= Exercise goal =
Omit images. Retype all entries verbatim.

= Source data =
====================
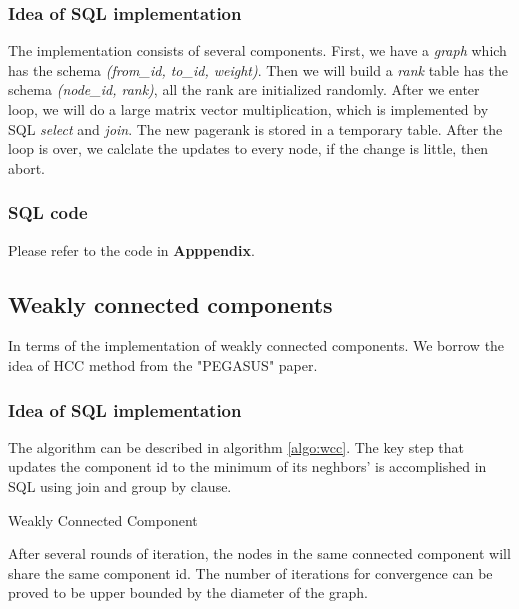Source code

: \subsubsection{Idea of SQL implementation}
The implementation consists of several components.
First, we have a \emph{graph} which has the schema \emph{(from\_id, to\_id, weight)}. Then we will build a \emph{rank} table has the schema \emph{(node\_id, rank)}, all the rank are initialized randomly. After we enter loop, we will do a large matrix vector multiplication, which is implemented by SQL \emph{select} and \emph{join}. The new pagerank is stored in a temporary table. After the loop is over, we calclate the updates to every node, if the change is little, then abort.

\subsubsection{SQL code}
Please refer to the code in {\bf Apppendix}.

\subsection{Weakly connected components}
In terms of the implementation of weakly connected components. We borrow the idea of HCC method from the "PEGASUS" paper.\cite{Kang09}

\subsubsection{Idea of SQL implementation}
The algorithm can be described in algorithm \ref{algo:wcc}. The key step that updates the 
component id to the minimum of its neghbors' is accomplished in SQL using join and group by
clause.
\begin{algorithm}
\caption{Weakly Connected Component}
\begin{algorithmic}
\REPEAT
{}
\end{algorithmic}
\label{algo:wcc}
\end{algorithm}
After several rounds of iteration, the nodes in the same connected component will share the same component id.
The number of iterations for convergence can be proved to be upper bounded by the diameter of the graph.


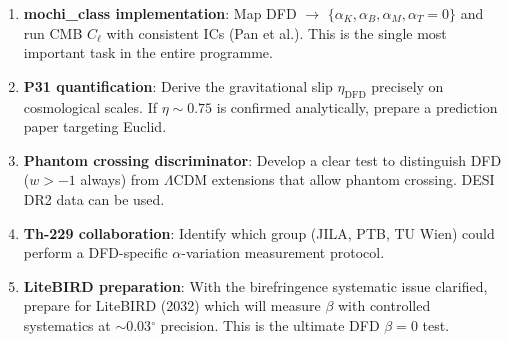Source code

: \documentclass[11pt,a4paper]{article}
\begin{document}
\begin{enumerate}
\item \textbf{mochi\_class implementation}: Map DFD $\to$ $\{\alpha_K, \alpha_B, \alpha_M, \alpha_T=0\}$ and run CMB $C_\ell$ with consistent ICs (Pan et al.). This is the single most important task in the entire programme.
\item \textbf{P31 quantification}: Derive the gravitational slip $\eta_\mathrm{DFD}$ precisely on cosmological scales. If $\eta \sim 0.75$ is confirmed analytically, prepare a prediction paper targeting Euclid.
\item \textbf{Phantom crossing discriminator}: Develop a clear test to distinguish DFD ($w > -1$ always) from $\Lambda$CDM extensions that allow phantom crossing. DESI DR2 data can be used.
\item \textbf{Th-229 collaboration}: Identify which group (JILA, PTB, TU Wien) could perform a DFD-specific $\alpha$-variation measurement protocol.
\item \textbf{LiteBIRD preparation}: With the birefringence systematic issue clarified, prepare for LiteBIRD (2032) which will measure $\beta$ with controlled systematics at $\sim$0.03$^\circ$ precision. This is the ultimate DFD $\beta = 0$ test.
\end{enumerate}
\end{document}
====================
= Response area =
Source code

: \subsubsection{Idea of SQL implementation}
The implementation consists of several components.
First, we have a \emph{graph} which has the schema \emph{(from\_id, to\_id, weight)}. Then we will build a \emph{rank} table has the schema \emph{(node\_id, rank)}, all the rank are initialized randomly. After we enter loop, we will do a large matrix vector multiplication, which is implemented by SQL \emph{select} and \emph{join}. The new pagerank is stored in a temporary table. After the loop is over, we calclate the updates to every node, if the change is little, then abort.

\subsubsection{SQL code}
Please refer to the code in {\bf Apppendix}.

\subsection{Weakly connected components}
In terms of the implementation of weakly connected components. We borrow the idea of HCC method from the "PEGASUS" paper.\cite{Kang09}

\subsubsection{Idea of SQL implementation}
The algorithm can be described in algorithm \ref{algo:wcc}. The key step that updates the 
component id to the minimum of its neghbors' is accomplished in SQL using join and group by
clause.
\begin{algorithm}
\caption{Weakly Connected Component}
\begin{algorithmic}
\REPEAT
{}
\end{algorithmic}
\label{algo:wcc}
\end{algorithm}
After several rounds of iteration, the nodes in the same connected component will share the same component id.
The number of iterations for convergence can be proved to be upper bounded by the diameter of the graph.


Source code

: \documentclass[11pt,a4paper]{article}
\begin{document}
\begin{enumerate}
\item \textbf{mochi\_class implementation}: Map DFD $\to$ $\{\alpha_K, \alpha_B, \alpha_M, \alpha_T=0\}$ and run CMB $C_\ell$ with consistent ICs (Pan et al.). This is the single most important task in the entire programme.
\item \textbf{P31 quantification}: Derive the gravitational slip $\eta_\mathrm{DFD}$ precisely on cosmological scales. If $\eta \sim 0.75$ is confirmed analytically, prepare a prediction paper targeting Euclid.
\item \textbf{Phantom crossing discriminator}: Develop a clear test to distinguish DFD ($w > -1$ always) from $\Lambda$CDM extensions that allow phantom crossing. DESI DR2 data can be used.
\item \textbf{Th-229 collaboration}: Identify which group (JILA, PTB, TU Wien) could perform a DFD-specific $\alpha$-variation measurement protocol.
\item \textbf{LiteBIRD preparation}: With the birefringence systematic issue clarified, prepare for LiteBIRD (2032) which will measure $\beta$ with controlled systematics at $\sim$0.03$^\circ$ precision. This is the ultimate DFD $\beta = 0$ test.
\end{enumerate}
\end{document}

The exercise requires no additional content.